WORK INSTRUCTIONS → Your answer must be the records below, reproduced exactly.

INPUT FOR THIS TASK →

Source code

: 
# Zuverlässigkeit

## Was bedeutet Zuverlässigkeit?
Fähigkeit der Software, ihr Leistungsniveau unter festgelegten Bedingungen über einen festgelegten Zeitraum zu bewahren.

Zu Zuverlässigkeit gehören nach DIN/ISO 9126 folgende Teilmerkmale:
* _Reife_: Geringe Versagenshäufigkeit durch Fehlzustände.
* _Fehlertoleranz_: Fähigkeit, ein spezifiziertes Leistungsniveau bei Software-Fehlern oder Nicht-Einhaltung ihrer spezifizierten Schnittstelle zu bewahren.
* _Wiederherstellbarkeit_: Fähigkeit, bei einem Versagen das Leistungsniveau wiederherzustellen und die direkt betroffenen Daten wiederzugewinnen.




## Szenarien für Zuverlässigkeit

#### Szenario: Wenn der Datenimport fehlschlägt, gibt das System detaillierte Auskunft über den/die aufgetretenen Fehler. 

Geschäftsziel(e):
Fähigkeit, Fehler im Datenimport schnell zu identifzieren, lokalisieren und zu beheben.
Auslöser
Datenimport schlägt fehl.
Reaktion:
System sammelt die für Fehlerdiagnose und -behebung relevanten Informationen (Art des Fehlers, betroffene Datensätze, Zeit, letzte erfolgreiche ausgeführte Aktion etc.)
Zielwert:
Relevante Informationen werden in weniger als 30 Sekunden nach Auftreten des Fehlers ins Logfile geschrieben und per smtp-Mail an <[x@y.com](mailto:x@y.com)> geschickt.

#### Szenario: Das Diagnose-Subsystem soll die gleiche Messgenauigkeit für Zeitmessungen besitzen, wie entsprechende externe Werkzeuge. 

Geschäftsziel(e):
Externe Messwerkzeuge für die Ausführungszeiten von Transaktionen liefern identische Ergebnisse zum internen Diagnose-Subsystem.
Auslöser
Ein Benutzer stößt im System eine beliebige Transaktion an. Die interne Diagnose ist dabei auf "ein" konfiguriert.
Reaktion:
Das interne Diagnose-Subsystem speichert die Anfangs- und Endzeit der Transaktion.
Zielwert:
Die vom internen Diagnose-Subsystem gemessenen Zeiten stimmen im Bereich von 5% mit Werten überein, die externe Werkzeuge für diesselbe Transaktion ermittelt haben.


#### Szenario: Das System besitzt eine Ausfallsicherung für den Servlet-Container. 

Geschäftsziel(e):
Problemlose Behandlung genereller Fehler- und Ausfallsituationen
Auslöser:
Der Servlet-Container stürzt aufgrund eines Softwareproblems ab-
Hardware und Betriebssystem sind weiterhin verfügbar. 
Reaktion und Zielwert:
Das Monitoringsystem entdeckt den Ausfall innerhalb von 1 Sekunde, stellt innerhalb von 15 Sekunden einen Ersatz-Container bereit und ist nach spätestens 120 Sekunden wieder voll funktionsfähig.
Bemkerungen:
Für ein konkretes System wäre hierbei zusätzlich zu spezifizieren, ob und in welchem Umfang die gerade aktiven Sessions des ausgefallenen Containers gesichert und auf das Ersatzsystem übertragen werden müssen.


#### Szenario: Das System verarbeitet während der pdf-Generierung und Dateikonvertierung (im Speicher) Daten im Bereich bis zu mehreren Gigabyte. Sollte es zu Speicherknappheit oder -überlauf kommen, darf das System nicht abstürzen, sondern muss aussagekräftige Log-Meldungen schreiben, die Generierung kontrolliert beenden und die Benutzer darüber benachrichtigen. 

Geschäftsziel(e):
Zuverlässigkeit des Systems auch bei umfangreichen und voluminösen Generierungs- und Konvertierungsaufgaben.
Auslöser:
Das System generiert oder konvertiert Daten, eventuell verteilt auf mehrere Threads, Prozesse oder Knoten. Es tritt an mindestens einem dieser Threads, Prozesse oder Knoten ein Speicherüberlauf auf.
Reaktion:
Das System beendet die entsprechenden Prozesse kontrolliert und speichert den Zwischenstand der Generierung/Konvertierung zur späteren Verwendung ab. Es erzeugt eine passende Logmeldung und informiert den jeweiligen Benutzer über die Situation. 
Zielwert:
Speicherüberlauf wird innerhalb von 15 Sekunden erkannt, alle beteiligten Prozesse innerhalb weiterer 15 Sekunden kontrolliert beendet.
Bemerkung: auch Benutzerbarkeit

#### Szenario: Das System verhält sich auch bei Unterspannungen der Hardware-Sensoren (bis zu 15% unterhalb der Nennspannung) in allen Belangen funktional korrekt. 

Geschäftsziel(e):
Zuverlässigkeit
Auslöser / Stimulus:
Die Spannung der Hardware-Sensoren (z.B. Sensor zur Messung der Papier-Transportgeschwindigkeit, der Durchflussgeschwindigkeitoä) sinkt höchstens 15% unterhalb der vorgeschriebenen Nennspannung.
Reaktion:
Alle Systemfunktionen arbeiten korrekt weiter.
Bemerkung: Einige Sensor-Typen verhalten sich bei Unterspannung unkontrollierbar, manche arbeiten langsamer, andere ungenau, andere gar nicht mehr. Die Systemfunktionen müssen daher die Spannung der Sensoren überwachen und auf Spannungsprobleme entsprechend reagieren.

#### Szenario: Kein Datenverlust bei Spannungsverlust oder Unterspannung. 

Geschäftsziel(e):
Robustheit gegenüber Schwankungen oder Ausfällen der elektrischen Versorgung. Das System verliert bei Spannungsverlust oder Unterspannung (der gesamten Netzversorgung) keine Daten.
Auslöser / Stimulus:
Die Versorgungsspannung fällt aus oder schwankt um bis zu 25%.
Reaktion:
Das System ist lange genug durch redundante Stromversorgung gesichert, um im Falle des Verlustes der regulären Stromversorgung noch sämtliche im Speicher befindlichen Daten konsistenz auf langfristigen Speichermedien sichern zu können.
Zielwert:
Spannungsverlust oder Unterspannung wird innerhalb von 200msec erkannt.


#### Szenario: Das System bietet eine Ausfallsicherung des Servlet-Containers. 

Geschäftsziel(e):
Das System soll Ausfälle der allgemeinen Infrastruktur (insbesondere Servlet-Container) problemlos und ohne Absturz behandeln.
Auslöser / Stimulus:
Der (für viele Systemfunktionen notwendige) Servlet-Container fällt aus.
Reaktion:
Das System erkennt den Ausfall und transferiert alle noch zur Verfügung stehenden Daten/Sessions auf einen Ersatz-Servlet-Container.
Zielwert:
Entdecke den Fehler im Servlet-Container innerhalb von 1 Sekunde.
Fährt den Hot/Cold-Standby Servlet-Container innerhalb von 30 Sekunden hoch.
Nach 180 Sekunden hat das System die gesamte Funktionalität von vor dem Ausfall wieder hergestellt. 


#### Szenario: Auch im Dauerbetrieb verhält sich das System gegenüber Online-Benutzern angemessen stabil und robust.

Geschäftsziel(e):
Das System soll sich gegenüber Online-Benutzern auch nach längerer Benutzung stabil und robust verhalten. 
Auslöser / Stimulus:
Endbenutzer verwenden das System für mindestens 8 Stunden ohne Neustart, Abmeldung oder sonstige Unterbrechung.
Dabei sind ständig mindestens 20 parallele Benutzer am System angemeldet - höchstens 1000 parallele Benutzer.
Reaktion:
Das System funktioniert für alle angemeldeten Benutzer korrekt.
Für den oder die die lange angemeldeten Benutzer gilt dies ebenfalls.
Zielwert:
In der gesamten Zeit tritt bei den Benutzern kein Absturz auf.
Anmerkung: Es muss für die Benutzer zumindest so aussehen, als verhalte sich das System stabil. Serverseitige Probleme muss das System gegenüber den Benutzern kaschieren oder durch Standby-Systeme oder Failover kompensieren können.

WORKED SOLUTION →
Source code

: 
# Zuverlässigkeit

## Was bedeutet Zuverlässigkeit?
Fähigkeit der Software, ihr Leistungsniveau unter festgelegten Bedingungen über einen festgelegten Zeitraum zu bewahren.

Zu Zuverlässigkeit gehören nach DIN/ISO 9126 folgende Teilmerkmale:
* _Reife_: Geringe Versagenshäufigkeit durch Fehlzustände.
* _Fehlertoleranz_: Fähigkeit, ein spezifiziertes Leistungsniveau bei Software-Fehlern oder Nicht-Einhaltung ihrer spezifizierten Schnittstelle zu bewahren.
* _Wiederherstellbarkeit_: Fähigkeit, bei einem Versagen das Leistungsniveau wiederherzustellen und die direkt betroffenen Daten wiederzugewinnen.




## Szenarien für Zuverlässigkeit

#### Szenario: Wenn der Datenimport fehlschlägt, gibt das System detaillierte Auskunft über den/die aufgetretenen Fehler. 

Geschäftsziel(e):
Fähigkeit, Fehler im Datenimport schnell zu identifzieren, lokalisieren und zu beheben.
Auslöser
Datenimport schlägt fehl.
Reaktion:
System sammelt die für Fehlerdiagnose und -behebung relevanten Informationen (Art des Fehlers, betroffene Datensätze, Zeit, letzte erfolgreiche ausgeführte Aktion etc.)
Zielwert:
Relevante Informationen werden in weniger als 30 Sekunden nach Auftreten des Fehlers ins Logfile geschrieben und per smtp-Mail an <[x@y.com](mailto:x@y.com)> geschickt.

#### Szenario: Das Diagnose-Subsystem soll die gleiche Messgenauigkeit für Zeitmessungen besitzen, wie entsprechende externe Werkzeuge. 

Geschäftsziel(e):
Externe Messwerkzeuge für die Ausführungszeiten von Transaktionen liefern identische Ergebnisse zum internen Diagnose-Subsystem.
Auslöser
Ein Benutzer stößt im System eine beliebige Transaktion an. Die interne Diagnose ist dabei auf "ein" konfiguriert.
Reaktion:
Das interne Diagnose-Subsystem speichert die Anfangs- und Endzeit der Transaktion.
Zielwert:
Die vom internen Diagnose-Subsystem gemessenen Zeiten stimmen im Bereich von 5% mit Werten überein, die externe Werkzeuge für diesselbe Transaktion ermittelt haben.


#### Szenario: Das System besitzt eine Ausfallsicherung für den Servlet-Container. 

Geschäftsziel(e):
Problemlose Behandlung genereller Fehler- und Ausfallsituationen
Auslöser:
Der Servlet-Container stürzt aufgrund eines Softwareproblems ab-
Hardware und Betriebssystem sind weiterhin verfügbar. 
Reaktion und Zielwert:
Das Monitoringsystem entdeckt den Ausfall innerhalb von 1 Sekunde, stellt innerhalb von 15 Sekunden einen Ersatz-Container bereit und ist nach spätestens 120 Sekunden wieder voll funktionsfähig.
Bemkerungen:
Für ein konkretes System wäre hierbei zusätzlich zu spezifizieren, ob und in welchem Umfang die gerade aktiven Sessions des ausgefallenen Containers gesichert und auf das Ersatzsystem übertragen werden müssen.


#### Szenario: Das System verarbeitet während der pdf-Generierung und Dateikonvertierung (im Speicher) Daten im Bereich bis zu mehreren Gigabyte. Sollte es zu Speicherknappheit oder -überlauf kommen, darf das System nicht abstürzen, sondern muss aussagekräftige Log-Meldungen schreiben, die Generierung kontrolliert beenden und die Benutzer darüber benachrichtigen. 

Geschäftsziel(e):
Zuverlässigkeit des Systems auch bei umfangreichen und voluminösen Generierungs- und Konvertierungsaufgaben.
Auslöser:
Das System generiert oder konvertiert Daten, eventuell verteilt auf mehrere Threads, Prozesse oder Knoten. Es tritt an mindestens einem dieser Threads, Prozesse oder Knoten ein Speicherüberlauf auf.
Reaktion:
Das System beendet die entsprechenden Prozesse kontrolliert und speichert den Zwischenstand der Generierung/Konvertierung zur späteren Verwendung ab. Es erzeugt eine passende Logmeldung und informiert den jeweiligen Benutzer über die Situation. 
Zielwert:
Speicherüberlauf wird innerhalb von 15 Sekunden erkannt, alle beteiligten Prozesse innerhalb weiterer 15 Sekunden kontrolliert beendet.
Bemerkung: auch Benutzerbarkeit

#### Szenario: Das System verhält sich auch bei Unterspannungen der Hardware-Sensoren (bis zu 15% unterhalb der Nennspannung) in allen Belangen funktional korrekt. 

Geschäftsziel(e):
Zuverlässigkeit
Auslöser / Stimulus:
Die Spannung der Hardware-Sensoren (z.B. Sensor zur Messung der Papier-Transportgeschwindigkeit, der Durchflussgeschwindigkeitoä) sinkt höchstens 15% unterhalb der vorgeschriebenen Nennspannung.
Reaktion:
Alle Systemfunktionen arbeiten korrekt weiter.
Bemerkung: Einige Sensor-Typen verhalten sich bei Unterspannung unkontrollierbar, manche arbeiten langsamer, andere ungenau, andere gar nicht mehr. Die Systemfunktionen müssen daher die Spannung der Sensoren überwachen und auf Spannungsprobleme entsprechend reagieren.

#### Szenario: Kein Datenverlust bei Spannungsverlust oder Unterspannung. 

Geschäftsziel(e):
Robustheit gegenüber Schwankungen oder Ausfällen der elektrischen Versorgung. Das System verliert bei Spannungsverlust oder Unterspannung (der gesamten Netzversorgung) keine Daten.
Auslöser / Stimulus:
Die Versorgungsspannung fällt aus oder schwankt um bis zu 25%.
Reaktion:
Das System ist lange genug durch redundante Stromversorgung gesichert, um im Falle des Verlustes der regulären Stromversorgung noch sämtliche im Speicher befindlichen Daten konsistenz auf langfristigen Speichermedien sichern zu können.
Zielwert:
Spannungsverlust oder Unterspannung wird innerhalb von 200msec erkannt.


#### Szenario: Das System bietet eine Ausfallsicherung des Servlet-Containers. 

Geschäftsziel(e):
Das System soll Ausfälle der allgemeinen Infrastruktur (insbesondere Servlet-Container) problemlos und ohne Absturz behandeln.
Auslöser / Stimulus:
Der (für viele Systemfunktionen notwendige) Servlet-Container fällt aus.
Reaktion:
Das System erkennt den Ausfall und transferiert alle noch zur Verfügung stehenden Daten/Sessions auf einen Ersatz-Servlet-Container.
Zielwert:
Entdecke den Fehler im Servlet-Container innerhalb von 1 Sekunde.
Fährt den Hot/Cold-Standby Servlet-Container innerhalb von 30 Sekunden hoch.
Nach 180 Sekunden hat das System die gesamte Funktionalität von vor dem Ausfall wieder hergestellt. 


#### Szenario: Auch im Dauerbetrieb verhält sich das System gegenüber Online-Benutzern angemessen stabil und robust.

Geschäftsziel(e):
Das System soll sich gegenüber Online-Benutzern auch nach längerer Benutzung stabil und robust verhalten. 
Auslöser / Stimulus:
Endbenutzer verwenden das System für mindestens 8 Stunden ohne Neustart, Abmeldung oder sonstige Unterbrechung.
Dabei sind ständig mindestens 20 parallele Benutzer am System angemeldet - höchstens 1000 parallele Benutzer.
Reaktion:
Das System funktioniert für alle angemeldeten Benutzer korrekt.
Für den oder die die lange angemeldeten Benutzer gilt dies ebenfalls.
Zielwert:
In der gesamten Zeit tritt bei den Benutzern kein Absturz auf.
Anmerkung: Es muss für die Benutzer zumindest so aussehen, als verhalte sich das System stabil. Serverseitige Probleme muss das System gegenüber den Benutzern kaschieren oder durch Standby-Systeme oder Failover kompensieren können.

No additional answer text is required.